● **PROBLEM**: Among the entries below, copy every line that carries the word "documentclass".

● **INFORMATION SHOWN**:
==================================================

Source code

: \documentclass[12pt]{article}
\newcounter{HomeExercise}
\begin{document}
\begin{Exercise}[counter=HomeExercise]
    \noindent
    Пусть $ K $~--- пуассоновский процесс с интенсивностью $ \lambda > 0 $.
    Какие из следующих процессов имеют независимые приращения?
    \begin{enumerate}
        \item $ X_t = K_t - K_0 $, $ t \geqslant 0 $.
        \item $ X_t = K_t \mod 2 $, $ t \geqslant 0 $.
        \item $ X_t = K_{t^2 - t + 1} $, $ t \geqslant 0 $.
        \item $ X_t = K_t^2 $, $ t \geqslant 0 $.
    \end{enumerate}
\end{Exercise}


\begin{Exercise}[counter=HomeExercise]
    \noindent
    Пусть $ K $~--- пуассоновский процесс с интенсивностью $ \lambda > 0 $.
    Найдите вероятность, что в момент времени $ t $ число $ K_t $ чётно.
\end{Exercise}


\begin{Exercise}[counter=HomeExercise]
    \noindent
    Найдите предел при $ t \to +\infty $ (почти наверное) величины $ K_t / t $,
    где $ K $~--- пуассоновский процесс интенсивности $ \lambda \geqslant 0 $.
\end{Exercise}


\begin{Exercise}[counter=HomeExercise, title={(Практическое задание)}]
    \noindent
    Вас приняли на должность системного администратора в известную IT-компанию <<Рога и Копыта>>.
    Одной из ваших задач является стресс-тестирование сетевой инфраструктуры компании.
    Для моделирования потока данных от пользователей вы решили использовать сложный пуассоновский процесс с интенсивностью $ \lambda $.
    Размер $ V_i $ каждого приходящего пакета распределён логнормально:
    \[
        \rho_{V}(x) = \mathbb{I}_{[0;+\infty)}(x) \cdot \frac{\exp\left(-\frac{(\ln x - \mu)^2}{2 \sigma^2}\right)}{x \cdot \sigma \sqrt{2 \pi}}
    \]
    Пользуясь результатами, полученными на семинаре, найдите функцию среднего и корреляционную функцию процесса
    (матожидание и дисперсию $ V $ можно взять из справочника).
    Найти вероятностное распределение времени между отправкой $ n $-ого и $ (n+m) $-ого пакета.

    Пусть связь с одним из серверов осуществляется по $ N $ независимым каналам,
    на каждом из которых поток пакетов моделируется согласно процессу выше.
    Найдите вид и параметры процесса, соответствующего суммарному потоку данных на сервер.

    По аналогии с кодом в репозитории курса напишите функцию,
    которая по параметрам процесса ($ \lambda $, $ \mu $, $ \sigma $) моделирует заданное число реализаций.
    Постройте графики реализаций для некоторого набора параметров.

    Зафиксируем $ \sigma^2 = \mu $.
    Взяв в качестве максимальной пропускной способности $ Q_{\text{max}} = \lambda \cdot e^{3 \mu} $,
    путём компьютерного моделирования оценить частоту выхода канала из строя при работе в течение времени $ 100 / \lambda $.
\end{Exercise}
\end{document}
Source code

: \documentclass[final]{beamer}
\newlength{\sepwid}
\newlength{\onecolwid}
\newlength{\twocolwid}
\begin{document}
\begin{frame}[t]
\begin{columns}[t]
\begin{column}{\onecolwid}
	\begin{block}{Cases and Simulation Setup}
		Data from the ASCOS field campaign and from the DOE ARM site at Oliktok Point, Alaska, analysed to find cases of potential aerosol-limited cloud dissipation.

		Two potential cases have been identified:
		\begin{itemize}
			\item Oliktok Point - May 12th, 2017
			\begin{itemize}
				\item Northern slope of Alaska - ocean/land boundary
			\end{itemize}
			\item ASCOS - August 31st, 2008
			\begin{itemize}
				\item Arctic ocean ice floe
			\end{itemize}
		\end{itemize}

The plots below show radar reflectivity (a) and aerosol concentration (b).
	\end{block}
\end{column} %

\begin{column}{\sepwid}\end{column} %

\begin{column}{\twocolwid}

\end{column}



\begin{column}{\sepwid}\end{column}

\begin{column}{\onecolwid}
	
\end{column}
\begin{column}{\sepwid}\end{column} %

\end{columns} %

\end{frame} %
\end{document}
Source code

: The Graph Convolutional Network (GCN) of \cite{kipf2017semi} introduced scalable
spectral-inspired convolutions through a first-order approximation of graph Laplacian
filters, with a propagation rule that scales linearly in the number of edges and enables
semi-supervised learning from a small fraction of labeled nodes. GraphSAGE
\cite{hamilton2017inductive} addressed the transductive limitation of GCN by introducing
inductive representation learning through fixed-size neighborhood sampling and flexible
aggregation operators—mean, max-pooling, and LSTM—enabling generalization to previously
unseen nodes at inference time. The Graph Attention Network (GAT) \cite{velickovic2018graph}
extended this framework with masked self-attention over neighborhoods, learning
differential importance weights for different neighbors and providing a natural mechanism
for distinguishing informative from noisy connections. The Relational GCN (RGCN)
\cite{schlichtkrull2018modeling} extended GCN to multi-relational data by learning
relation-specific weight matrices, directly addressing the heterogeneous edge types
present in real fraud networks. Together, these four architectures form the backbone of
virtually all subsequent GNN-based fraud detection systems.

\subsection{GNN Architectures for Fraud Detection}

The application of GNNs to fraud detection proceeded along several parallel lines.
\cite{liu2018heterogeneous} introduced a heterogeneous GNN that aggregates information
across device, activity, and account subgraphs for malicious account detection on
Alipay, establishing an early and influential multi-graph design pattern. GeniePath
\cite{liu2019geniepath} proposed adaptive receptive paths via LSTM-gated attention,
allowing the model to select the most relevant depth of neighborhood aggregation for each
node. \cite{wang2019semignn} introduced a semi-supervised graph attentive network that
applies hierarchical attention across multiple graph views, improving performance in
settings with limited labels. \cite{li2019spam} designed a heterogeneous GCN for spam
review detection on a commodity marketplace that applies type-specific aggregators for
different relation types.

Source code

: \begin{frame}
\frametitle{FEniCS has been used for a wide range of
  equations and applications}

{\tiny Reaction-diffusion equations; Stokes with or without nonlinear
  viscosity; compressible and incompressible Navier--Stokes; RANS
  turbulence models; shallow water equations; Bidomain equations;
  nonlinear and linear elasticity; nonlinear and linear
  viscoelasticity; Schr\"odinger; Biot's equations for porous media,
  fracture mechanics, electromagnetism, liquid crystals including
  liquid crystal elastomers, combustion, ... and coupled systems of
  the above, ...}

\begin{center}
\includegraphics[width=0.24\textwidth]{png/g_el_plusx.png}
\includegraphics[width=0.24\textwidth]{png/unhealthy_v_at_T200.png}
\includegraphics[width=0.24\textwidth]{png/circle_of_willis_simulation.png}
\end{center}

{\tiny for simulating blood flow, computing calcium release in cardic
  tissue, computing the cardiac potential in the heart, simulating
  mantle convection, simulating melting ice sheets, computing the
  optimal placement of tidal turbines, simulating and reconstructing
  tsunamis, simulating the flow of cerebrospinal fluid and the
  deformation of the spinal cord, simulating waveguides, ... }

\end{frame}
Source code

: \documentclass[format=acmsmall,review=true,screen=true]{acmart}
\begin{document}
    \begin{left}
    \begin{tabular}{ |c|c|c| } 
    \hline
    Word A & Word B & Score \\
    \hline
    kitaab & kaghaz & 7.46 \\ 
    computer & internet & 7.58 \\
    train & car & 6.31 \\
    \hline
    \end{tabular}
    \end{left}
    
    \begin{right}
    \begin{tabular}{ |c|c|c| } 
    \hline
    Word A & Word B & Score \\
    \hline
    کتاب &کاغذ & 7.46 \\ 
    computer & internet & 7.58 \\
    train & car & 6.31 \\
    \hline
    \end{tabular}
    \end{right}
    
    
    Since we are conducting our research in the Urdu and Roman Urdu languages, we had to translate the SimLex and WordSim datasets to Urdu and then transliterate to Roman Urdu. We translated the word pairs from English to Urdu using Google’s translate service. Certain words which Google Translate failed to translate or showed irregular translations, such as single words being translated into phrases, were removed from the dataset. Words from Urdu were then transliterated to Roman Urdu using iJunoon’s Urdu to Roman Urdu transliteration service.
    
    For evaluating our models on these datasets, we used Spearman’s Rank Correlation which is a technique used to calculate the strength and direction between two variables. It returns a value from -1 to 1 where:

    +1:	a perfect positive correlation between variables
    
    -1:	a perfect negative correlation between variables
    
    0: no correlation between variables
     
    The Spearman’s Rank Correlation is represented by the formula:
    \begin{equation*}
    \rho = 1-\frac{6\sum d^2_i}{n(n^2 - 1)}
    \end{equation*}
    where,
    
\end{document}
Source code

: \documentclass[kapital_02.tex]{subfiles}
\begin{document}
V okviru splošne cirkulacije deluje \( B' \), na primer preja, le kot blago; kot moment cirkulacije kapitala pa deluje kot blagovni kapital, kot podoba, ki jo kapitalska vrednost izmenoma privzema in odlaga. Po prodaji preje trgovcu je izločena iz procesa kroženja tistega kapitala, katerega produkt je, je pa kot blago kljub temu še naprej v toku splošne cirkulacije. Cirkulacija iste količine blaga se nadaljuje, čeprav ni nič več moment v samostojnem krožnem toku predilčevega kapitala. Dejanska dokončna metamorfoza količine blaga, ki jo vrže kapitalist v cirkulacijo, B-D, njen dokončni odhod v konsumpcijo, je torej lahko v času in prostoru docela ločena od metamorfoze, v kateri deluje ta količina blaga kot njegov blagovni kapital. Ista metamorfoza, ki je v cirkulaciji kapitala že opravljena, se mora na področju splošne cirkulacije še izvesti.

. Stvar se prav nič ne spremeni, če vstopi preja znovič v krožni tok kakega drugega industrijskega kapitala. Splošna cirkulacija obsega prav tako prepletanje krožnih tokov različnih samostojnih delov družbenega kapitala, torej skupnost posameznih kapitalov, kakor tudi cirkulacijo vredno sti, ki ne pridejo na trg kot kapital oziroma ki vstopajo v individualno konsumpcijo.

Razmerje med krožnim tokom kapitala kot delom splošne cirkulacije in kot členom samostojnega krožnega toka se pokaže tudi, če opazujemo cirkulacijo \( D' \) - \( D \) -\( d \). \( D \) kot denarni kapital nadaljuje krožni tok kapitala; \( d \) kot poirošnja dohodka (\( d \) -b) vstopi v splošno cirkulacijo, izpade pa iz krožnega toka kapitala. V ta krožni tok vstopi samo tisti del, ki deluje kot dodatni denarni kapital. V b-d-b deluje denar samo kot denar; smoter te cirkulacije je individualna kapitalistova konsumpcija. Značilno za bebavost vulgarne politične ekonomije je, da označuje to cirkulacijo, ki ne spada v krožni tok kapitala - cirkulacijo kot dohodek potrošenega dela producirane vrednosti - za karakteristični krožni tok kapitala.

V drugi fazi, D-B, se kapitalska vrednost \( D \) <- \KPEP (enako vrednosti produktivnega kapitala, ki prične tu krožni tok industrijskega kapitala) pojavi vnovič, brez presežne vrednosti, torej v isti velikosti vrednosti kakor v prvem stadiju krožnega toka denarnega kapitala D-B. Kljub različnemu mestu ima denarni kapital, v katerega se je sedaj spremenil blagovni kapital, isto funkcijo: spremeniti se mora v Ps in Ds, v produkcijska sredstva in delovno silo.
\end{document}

==================================================

● **OUTPUT FOR THIS EXERCISE**:
: \documentclass[12pt]{article}
: \documentclass[final]{beamer}
: \documentclass[format=acmsmall,review=true,screen=true]{acmart}
: \documentclass[kapital_02.tex]{subfiles}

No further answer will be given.